Effective Sampling of Random Surfaces by Baby Universe Surgery

TL;DR

This paper introduces a highly efficient algorithm for sampling random surfaces in Monte Carlo simulations, significantly reducing autocorrelation times and enabling larger simulations involving matter fields.

Contribution

The paper presents a novel baby universe surgery algorithm that outperforms standard local flip methods in sampling efficiency for random surfaces.

Findings

Reduces autocorrelation time by three orders of magnitude.

Enables simulation of large random surfaces with matter fields.
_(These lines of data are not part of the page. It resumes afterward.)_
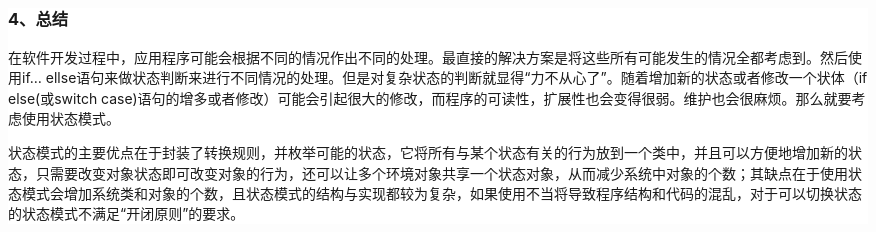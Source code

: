 ### **4、总结**

在软件开发过程中，应用程序可能会根据不同的情况作出不同的处理。最直接的解决方案是将这些所有可能发生的情况全都考虑到。然后使用if… ellse语句来做状态判断来进行不同情况的处理。但是对复杂状态的判断就显得“力不从心了”。随着增加新的状态或者修改一个状体（if else(或switch case)语句的增多或者修改）可能会引起很大的修改，而程序的可读性，扩展性也会变得很弱。维护也会很麻烦。那么就要考虑使用状态模式。

状态模式的主要优点在于封装了转换规则，并枚举可能的状态，它将所有与某个状态有关的行为放到一个类中，并且可以方便地增加新的状态，只需要改变对象状态即可改变对象的行为，还可以让多个环境对象共享一个状态对象，从而减少系统中对象的个数；其缺点在于使用状态模式会增加系统类和对象的个数，且状态模式的结构与实现都较为复杂，如果使用不当将导致程序结构和代码的混乱，对于可以切换状态的状态模式不满足“开闭原则”的要求。

[0]: http://laravelacademy.org/post/2971.html
[1]: http://laravelacademy.org/post/author/nonfu
[2]: http://laravelacademy.org/tags/%e7%8a%b6%e6%80%81%e6%a8%a1%e5%bc%8f
[3]: http://laravelacademy.org/wp-content/uploads/2016/01/State-Design-Pattern-Uml.png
Demonstrates effectiveness on 2D simplicial gravity with scalar fields.

Abstract

We propose a new, very efficient algorithm for sampling of random surfaces in the Monte Carlo simulations, based on so-called baby universe surgery, i.e. cutting and pasting of baby universes. It drastically reduces slowing down as compared to the standard local flip algorithm, thereby allowing simulations of large random surfaces coupled to matter fields. As an example we investigate the efficiency of the algorithm for 2d simplicial gravity interacting with a one-component free scalar field. The radius of gyration is the slowest mode in the standard local flip/shift algorithm. The use of baby universe surgery decreases the autocorrelation time by three order of magnitude for a random surface of $0.5 \cdot 10^5$ triangles, where it is found to be $\tau_{int} = 150 \pm 31$ sweeps.